During the latter part of 2002, ANA-DIGI SYSTEMS was approached by DPI Plastics to quote on upgrading the additive dosing and mixing plant at its Roodekop factory. Having successfully automated the DPI plant in Cape Town in 1997, ANA-DIGI SYSTEMS could carry much of the expertise and experience learned into the plant at Roodekop.

Overview of plant operation

Raw extrusion PVC material (corvic) is blown from the two storage silos into holding bins on the fourth floor of the mixing plant. This is the main component used for extruding pipe. If the recipe calls for injection moulding corvic, this is manually debagged at the debagging stations and blown up to holding bins on the fourth floor of the mixing plant. This is the main component used in the injection moulding plant.

Additives are blended with the corvic materials to create a particular recipe formulation. Corvic is weighed off in either one of two scales (W1 or W2) on the second floor (depending on which mixer is calling for product). At the same time, additives are being weighed on the scale on the third floor. When both sets of components are finished, the corvic and additives are dropped into a holding bin (one per mixer) where final waxes and pigments are added. These components are weighed manually and added manually if required. If the recipe calls for these components, the system waits for confirmation from the second floor before dumping into either mixer 1 or 2.

Once mixed to a preset temperature, each mixer dumps into its own cooler-mixer, where the product is cooled before being dumped into a low-pressure vessel below the coolers.
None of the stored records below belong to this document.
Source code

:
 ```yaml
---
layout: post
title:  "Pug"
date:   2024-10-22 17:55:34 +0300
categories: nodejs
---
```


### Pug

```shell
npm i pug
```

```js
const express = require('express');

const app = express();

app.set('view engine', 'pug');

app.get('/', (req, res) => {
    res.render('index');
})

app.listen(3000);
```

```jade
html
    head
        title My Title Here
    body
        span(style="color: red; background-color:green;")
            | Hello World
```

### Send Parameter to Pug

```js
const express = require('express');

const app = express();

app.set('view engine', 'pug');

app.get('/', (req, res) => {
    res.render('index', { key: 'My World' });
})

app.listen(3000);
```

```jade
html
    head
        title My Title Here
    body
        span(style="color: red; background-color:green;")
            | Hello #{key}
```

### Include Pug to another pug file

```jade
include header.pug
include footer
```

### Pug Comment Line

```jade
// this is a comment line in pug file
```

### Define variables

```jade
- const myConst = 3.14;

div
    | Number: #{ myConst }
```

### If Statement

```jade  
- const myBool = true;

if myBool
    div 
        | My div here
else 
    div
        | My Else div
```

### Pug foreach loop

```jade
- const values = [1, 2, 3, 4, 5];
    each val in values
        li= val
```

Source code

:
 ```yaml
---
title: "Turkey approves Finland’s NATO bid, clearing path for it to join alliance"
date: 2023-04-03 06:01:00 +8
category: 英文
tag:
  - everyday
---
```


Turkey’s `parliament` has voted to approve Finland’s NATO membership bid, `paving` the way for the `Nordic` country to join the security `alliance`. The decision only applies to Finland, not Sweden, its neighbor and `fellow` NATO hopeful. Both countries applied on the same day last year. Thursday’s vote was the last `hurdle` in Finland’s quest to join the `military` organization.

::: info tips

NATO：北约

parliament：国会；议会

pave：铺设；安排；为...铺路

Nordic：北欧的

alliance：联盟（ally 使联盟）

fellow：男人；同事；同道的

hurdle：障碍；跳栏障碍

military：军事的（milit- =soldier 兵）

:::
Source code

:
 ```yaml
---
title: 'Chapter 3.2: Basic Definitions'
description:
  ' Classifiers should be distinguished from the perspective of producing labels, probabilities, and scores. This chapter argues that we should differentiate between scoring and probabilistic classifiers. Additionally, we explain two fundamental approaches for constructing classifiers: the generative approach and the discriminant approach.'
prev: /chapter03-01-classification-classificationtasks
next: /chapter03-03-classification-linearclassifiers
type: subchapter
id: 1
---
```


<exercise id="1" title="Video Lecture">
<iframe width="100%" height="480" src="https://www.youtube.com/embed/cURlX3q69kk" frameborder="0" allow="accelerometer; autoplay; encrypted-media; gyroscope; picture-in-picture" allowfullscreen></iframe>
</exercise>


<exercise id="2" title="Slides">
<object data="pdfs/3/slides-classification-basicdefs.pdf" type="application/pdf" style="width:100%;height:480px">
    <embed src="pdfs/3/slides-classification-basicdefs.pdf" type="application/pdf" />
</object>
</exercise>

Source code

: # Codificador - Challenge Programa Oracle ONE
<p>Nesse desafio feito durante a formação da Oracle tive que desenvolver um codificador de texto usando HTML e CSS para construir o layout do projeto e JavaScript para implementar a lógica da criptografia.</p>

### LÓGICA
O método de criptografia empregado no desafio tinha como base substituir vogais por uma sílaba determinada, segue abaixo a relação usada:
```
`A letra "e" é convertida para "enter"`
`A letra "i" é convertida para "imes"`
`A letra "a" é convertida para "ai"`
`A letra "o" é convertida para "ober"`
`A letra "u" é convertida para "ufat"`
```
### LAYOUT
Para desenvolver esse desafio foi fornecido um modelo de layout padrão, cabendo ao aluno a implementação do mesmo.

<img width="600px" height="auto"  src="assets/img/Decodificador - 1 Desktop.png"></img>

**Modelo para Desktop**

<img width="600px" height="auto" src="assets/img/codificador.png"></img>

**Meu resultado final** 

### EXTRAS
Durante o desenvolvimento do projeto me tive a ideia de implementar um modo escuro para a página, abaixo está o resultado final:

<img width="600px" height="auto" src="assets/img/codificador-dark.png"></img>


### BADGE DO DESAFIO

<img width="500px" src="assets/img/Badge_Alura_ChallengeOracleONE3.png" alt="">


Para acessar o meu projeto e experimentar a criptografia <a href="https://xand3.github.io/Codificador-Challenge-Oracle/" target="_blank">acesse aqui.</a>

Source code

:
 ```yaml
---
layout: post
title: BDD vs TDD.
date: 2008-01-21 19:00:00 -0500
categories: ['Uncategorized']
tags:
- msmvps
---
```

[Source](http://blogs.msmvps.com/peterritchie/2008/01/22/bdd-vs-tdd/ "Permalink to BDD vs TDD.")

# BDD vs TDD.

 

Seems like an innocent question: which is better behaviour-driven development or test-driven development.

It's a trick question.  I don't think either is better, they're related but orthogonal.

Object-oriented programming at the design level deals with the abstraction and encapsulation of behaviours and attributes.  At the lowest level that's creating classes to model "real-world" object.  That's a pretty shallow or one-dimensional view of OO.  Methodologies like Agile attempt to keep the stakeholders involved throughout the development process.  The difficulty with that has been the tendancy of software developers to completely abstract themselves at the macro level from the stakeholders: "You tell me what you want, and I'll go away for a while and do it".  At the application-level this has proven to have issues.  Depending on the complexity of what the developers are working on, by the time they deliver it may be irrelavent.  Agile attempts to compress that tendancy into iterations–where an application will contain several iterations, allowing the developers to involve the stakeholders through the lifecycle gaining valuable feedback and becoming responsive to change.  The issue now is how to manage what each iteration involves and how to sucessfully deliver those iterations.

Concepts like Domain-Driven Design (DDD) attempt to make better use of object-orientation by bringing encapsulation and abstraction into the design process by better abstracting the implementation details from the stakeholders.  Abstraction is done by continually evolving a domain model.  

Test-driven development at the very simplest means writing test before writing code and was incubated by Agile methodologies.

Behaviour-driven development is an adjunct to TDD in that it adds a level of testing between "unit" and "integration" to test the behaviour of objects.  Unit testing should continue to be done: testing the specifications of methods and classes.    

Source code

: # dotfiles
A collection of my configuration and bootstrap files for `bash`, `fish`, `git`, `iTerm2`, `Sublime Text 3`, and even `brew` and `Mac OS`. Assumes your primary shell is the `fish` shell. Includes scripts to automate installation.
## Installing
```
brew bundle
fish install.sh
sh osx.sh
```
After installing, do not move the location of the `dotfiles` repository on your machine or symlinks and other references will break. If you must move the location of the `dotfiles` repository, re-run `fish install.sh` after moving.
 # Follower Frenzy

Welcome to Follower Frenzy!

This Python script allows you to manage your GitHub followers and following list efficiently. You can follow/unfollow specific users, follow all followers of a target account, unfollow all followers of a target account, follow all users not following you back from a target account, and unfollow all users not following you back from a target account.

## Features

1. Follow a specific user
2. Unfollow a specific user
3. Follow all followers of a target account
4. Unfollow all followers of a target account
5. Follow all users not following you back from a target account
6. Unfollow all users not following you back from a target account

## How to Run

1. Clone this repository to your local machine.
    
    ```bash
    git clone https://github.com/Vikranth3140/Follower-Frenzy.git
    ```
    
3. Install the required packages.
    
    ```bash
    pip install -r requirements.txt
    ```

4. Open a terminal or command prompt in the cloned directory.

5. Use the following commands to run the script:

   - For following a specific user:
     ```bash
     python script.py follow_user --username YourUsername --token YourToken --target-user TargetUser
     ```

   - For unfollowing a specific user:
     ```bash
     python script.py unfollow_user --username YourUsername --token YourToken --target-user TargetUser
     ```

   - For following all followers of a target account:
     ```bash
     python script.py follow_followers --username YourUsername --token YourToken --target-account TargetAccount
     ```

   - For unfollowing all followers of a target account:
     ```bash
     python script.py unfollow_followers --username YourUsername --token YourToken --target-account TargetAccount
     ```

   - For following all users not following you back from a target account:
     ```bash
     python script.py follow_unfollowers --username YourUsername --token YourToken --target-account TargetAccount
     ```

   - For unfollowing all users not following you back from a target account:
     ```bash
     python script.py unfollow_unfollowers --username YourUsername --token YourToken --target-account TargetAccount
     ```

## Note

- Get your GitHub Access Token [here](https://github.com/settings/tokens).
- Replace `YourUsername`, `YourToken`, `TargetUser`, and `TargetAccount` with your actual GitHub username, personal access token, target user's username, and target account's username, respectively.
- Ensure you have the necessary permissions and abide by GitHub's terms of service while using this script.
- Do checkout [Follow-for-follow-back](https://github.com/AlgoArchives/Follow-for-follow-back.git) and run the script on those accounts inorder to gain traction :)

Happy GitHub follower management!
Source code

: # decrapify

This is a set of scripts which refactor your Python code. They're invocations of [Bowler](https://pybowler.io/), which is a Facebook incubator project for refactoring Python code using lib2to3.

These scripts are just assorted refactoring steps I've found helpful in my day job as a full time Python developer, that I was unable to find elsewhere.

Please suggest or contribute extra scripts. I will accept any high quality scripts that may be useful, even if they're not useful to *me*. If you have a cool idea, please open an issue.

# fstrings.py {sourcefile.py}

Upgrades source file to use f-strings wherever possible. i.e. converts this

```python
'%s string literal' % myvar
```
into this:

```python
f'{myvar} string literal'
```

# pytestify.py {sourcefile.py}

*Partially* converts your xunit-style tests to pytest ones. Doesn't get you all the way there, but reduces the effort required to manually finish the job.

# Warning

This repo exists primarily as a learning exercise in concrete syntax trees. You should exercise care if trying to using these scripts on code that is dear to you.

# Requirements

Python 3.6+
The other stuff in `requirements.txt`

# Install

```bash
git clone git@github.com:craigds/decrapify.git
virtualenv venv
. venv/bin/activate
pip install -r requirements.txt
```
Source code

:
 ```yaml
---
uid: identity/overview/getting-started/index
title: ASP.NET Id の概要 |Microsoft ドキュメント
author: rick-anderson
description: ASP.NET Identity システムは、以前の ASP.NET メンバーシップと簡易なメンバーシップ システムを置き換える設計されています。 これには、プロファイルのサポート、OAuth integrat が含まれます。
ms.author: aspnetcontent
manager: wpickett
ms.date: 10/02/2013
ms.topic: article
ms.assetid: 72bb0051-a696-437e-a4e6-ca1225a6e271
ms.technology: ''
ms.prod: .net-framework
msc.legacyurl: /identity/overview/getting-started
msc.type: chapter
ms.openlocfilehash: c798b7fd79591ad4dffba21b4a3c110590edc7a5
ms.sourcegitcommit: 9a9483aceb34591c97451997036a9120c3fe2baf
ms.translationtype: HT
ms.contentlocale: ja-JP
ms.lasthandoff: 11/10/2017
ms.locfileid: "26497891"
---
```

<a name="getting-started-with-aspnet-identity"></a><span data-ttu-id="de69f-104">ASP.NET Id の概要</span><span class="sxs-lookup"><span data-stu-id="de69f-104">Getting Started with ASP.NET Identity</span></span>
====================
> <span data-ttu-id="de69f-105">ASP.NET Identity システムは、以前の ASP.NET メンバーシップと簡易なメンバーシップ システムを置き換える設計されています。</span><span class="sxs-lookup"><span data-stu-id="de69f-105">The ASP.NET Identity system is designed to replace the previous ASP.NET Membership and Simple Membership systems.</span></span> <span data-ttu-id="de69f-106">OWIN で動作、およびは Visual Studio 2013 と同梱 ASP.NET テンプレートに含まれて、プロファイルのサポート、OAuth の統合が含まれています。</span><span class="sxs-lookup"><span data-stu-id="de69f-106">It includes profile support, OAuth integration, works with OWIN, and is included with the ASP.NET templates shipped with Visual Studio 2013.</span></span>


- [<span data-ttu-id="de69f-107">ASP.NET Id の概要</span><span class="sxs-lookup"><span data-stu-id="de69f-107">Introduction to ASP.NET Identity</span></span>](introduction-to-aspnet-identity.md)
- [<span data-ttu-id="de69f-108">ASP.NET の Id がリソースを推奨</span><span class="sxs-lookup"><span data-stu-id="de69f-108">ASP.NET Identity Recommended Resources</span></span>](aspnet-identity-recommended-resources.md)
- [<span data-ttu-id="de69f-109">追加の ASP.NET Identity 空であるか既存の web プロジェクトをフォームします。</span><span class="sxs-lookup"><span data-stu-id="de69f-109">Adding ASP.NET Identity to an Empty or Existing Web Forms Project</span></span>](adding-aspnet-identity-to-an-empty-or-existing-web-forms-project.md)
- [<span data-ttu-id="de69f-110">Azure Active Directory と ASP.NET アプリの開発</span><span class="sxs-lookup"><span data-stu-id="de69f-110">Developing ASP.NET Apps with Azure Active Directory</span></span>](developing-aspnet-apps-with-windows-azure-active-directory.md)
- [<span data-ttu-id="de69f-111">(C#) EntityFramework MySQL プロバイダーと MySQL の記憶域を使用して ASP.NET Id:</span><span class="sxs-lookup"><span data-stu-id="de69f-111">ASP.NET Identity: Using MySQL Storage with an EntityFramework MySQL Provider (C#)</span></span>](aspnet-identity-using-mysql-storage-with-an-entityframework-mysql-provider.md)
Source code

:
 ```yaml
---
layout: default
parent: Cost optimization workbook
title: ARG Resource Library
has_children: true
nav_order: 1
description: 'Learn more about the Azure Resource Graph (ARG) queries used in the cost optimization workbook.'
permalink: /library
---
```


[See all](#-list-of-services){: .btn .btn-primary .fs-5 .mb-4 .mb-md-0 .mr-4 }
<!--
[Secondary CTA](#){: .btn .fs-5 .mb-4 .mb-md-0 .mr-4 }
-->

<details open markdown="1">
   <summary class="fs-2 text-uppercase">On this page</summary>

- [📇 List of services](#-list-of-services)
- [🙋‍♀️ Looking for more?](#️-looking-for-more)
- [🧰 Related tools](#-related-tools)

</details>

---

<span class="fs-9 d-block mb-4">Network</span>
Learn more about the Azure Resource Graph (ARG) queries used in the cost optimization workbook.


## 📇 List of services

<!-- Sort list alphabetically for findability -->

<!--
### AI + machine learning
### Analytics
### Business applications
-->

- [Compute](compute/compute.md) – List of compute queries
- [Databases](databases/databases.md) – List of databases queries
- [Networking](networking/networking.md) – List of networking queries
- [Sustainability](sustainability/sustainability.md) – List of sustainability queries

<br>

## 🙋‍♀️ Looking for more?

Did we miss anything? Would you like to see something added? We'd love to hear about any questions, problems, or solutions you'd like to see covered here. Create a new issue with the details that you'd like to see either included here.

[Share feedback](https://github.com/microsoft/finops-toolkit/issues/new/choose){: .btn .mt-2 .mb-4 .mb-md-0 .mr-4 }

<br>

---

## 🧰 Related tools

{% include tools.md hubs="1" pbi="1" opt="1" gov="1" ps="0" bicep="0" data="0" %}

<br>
Once the low-pressure vessel is full, the finished product is blown via an interlocked coupling station to either one of 13 finished-product silos for extrusion or one of four injection-moulding silos. Recipes which are for special orders or experimental are dumped out of the low-pressure vessels into bulk bags.

The operators control the whole plant from the control room (first floor) where all plant status values are displayed on their computer screen. The control room also houses the main control PLC and the two mixer control panels.

The Roodekop plastics additive handling and mixing plant is mounted on five floor levels and has two external debagging stations. Two external 75-ton silos store and supply the raw PVC material, which is blown to holding hoppers on the fourth floor. Products are weighed off according to recipe formulations and mixed in three combination mixer-coolers. Once it is sufficiently cooled, the product is blown to one of 17 finished product silos.

The upgrade

An initial site inspection was done in order to inspect the site, gauge the magnitude of the project and gather information regarding the customer's requirements. A further site inspection was done towards the end of November 2002, when photographs were taken of the existing installation to assist with planning of the new strategy.

Basic information relating to cable lengths and routing, operating voltages of solenoids, motor sizes, input/output points and functionality, etc, was gleaned from the plant. Old circuit diagrams, although rudimentary, were also collected to further assist with assessing the system requirements and functionality. A meeting with all responsible parties was convened to establish the customer's requirements for the new system.

Armed with this information, detailed lists were drawn up of physical inputs and outputs of the existing plant as well as future proposed developments. Allowances were also made to accommodate frequency inverters for dosing screws, new weight indicators for PVC and additive scales, and new operator panels for the two mixers and cooler-mixers. As weighing accuracy was critical, careful consideration had to be given to cable routing and screening, as well as correct earthing practices, in order to avoid interference from frequency inverters and earth loops. The mixer-cooler panels would also be upgraded with new soft-starters, switchgear and operator panels.

An LG GM4 rack-mounted PLC was chosen as the master-controlling element in the system. Ease of programming, large on-board memory, range of modules and flexibility favoured the GM4. As the equipment was located on five different floors, it was decided to utilise the LG F-Net bus system (based on Foundation Fieldbus), because of its economical pricing, high speed, flexibility and reliability. This configuration made distributed I/O the natural choice for the control of the four additive handling floors and the remote coupling station on the ground floor. The GM4 would serve as the master controlling element in the system.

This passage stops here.